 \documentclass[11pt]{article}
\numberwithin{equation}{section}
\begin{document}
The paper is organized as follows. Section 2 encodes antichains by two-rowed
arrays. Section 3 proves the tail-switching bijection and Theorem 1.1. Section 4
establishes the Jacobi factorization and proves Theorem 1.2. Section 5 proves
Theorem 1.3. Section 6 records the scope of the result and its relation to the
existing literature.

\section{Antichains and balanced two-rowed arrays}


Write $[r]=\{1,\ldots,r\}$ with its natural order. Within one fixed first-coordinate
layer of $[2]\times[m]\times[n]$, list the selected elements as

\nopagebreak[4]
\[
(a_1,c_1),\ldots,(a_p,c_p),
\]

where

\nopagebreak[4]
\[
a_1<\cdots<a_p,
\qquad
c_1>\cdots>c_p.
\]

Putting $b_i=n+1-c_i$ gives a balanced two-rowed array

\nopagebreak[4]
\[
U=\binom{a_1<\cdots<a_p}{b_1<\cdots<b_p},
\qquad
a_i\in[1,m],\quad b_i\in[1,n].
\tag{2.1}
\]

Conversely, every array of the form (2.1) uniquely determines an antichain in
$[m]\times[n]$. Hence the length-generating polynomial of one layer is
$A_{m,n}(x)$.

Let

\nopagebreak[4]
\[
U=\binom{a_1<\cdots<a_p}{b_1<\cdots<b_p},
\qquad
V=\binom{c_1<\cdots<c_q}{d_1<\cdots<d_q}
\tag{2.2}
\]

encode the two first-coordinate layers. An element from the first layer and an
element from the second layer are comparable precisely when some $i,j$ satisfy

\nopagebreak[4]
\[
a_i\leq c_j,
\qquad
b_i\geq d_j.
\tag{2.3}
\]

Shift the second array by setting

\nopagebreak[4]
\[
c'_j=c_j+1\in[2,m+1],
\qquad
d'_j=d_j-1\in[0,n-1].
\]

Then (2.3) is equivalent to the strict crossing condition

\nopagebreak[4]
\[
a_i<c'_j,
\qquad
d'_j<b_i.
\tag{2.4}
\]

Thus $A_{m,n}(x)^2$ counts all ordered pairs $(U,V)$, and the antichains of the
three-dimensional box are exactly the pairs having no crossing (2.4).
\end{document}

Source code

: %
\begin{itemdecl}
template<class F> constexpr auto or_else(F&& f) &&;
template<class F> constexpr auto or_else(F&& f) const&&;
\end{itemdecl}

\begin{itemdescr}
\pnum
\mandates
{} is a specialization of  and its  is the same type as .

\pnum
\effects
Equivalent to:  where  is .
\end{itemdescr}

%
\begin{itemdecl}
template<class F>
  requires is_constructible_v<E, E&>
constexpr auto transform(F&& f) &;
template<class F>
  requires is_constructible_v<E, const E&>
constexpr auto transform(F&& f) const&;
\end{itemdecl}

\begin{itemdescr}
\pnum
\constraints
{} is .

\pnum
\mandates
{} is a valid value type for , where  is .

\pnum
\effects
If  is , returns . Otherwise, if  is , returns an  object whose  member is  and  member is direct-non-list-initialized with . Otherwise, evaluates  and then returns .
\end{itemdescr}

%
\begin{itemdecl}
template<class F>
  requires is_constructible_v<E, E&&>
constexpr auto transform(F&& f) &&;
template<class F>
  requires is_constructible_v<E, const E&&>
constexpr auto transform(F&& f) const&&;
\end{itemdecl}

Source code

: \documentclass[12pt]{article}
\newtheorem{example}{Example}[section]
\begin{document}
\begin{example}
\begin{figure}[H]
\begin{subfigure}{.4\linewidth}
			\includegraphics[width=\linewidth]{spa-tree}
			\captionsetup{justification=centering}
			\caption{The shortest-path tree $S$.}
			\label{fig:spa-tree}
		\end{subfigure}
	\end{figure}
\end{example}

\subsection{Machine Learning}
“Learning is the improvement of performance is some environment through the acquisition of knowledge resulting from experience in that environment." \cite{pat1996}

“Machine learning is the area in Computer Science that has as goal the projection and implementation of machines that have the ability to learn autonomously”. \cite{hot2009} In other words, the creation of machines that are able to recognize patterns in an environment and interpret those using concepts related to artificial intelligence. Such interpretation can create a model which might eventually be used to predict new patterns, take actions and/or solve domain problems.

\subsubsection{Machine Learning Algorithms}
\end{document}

□ □ □ □ □ □ □

*Exercise goal*
Could you repeat all of the material above exactly?

*Solution for this task*
 \documentclass[11pt]{article}
\numberwithin{equation}{section}
\begin{document}
The paper is organized as follows. Section 2 encodes antichains by two-rowed
arrays. Section 3 proves the tail-switching bijection and Theorem 1.1. Section 4
establishes the Jacobi factorization and proves Theorem 1.2. Section 5 proves
Theorem 1.3. Section 6 records the scope of the result and its relation to the
existing literature.

\section{Antichains and balanced two-rowed arrays}


Write $[r]=\{1,\ldots,r\}$ with its natural order. Within one fixed first-coordinate
layer of $[2]\times[m]\times[n]$, list the selected elements as

\nopagebreak[4]
\[
(a_1,c_1),\ldots,(a_p,c_p),
\]

where

\nopagebreak[4]
\[
a_1<\cdots<a_p,
\qquad
c_1>\cdots>c_p.
\]

Putting $b_i=n+1-c_i$ gives a balanced two-rowed array

\nopagebreak[4]
\[
U=\binom{a_1<\cdots<a_p}{b_1<\cdots<b_p},
\qquad
a_i\in[1,m],\quad b_i\in[1,n].
\tag{2.1}
\]

Conversely, every array of the form (2.1) uniquely determines an antichain in
$[m]\times[n]$. Hence the length-generating polynomial of one layer is
$A_{m,n}(x)$.

Let

\nopagebreak[4]
\[
U=\binom{a_1<\cdots<a_p}{b_1<\cdots<b_p},
\qquad
V=\binom{c_1<\cdots<c_q}{d_1<\cdots<d_q}
\tag{2.2}
\]

encode the two first-coordinate layers. An element from the first layer and an
element from the second layer are comparable precisely when some $i,j$ satisfy

\nopagebreak[4]
\[
a_i\leq c_j,
\qquad
b_i\geq d_j.
\tag{2.3}
\]

Shift the second array by setting

\nopagebreak[4]
\[
c'_j=c_j+1\in[2,m+1],
\qquad
d'_j=d_j-1\in[0,n-1].
\]

Then (2.3) is equivalent to the strict crossing condition

\nopagebreak[4]
\[
a_i<c'_j,
\qquad
d'_j<b_i.
\tag{2.4}
\]

Thus $A_{m,n}(x)^2$ counts all ordered pairs $(U,V)$, and the antichains of the
three-dimensional box are exactly the pairs having no crossing (2.4).
\end{document}

Source code

: %
\begin{itemdecl}
template<class F> constexpr auto or_else(F&& f) &&;
template<class F> constexpr auto or_else(F&& f) const&&;
\end{itemdecl}

\begin{itemdescr}
\pnum
\mandates
{} is a specialization of  and its  is the same type as .

\pnum
\effects
Equivalent to:  where  is .
\end{itemdescr}

%
\begin{itemdecl}
template<class F>
  requires is_constructible_v<E, E&>
constexpr auto transform(F&& f) &;
template<class F>
  requires is_constructible_v<E, const E&>
constexpr auto transform(F&& f) const&;
\end{itemdecl}

\begin{itemdescr}
\pnum
\constraints
{} is .

\pnum
\mandates
{} is a valid value type for , where  is .

\pnum
\effects
If  is , returns . Otherwise, if  is , returns an  object whose  member is  and  member is direct-non-list-initialized with . Otherwise, evaluates  and then returns .
\end{itemdescr}

%
\begin{itemdecl}
template<class F>
  requires is_constructible_v<E, E&&>
constexpr auto transform(F&& f) &&;
template<class F>
  requires is_constructible_v<E, const E&&>
constexpr auto transform(F&& f) const&&;
\end{itemdecl}

Source code

: \documentclass[12pt]{article}
\newtheorem{example}{Example}[section]
\begin{document}
\begin{example}
\begin{figure}[H]
\begin{subfigure}{.4\linewidth}
			\includegraphics[width=\linewidth]{spa-tree}
			\captionsetup{justification=centering}
			\caption{The shortest-path tree $S$.}
			\label{fig:spa-tree}
		\end{subfigure}
	\end{figure}
\end{example}

\subsection{Machine Learning}
“Learning is the improvement of performance is some environment through the acquisition of knowledge resulting from experience in that environment." \cite{pat1996}

“Machine learning is the area in Computer Science that has as goal the projection and implementation of machines that have the ability to learn autonomously”. \cite{hot2009} In other words, the creation of machines that are able to recognize patterns in an environment and interpret those using concepts related to artificial intelligence. Such interpretation can create a model which might eventually be used to predict new patterns, take actions and/or solve domain problems.

\subsubsection{Machine Learning Algorithms}
\end{document}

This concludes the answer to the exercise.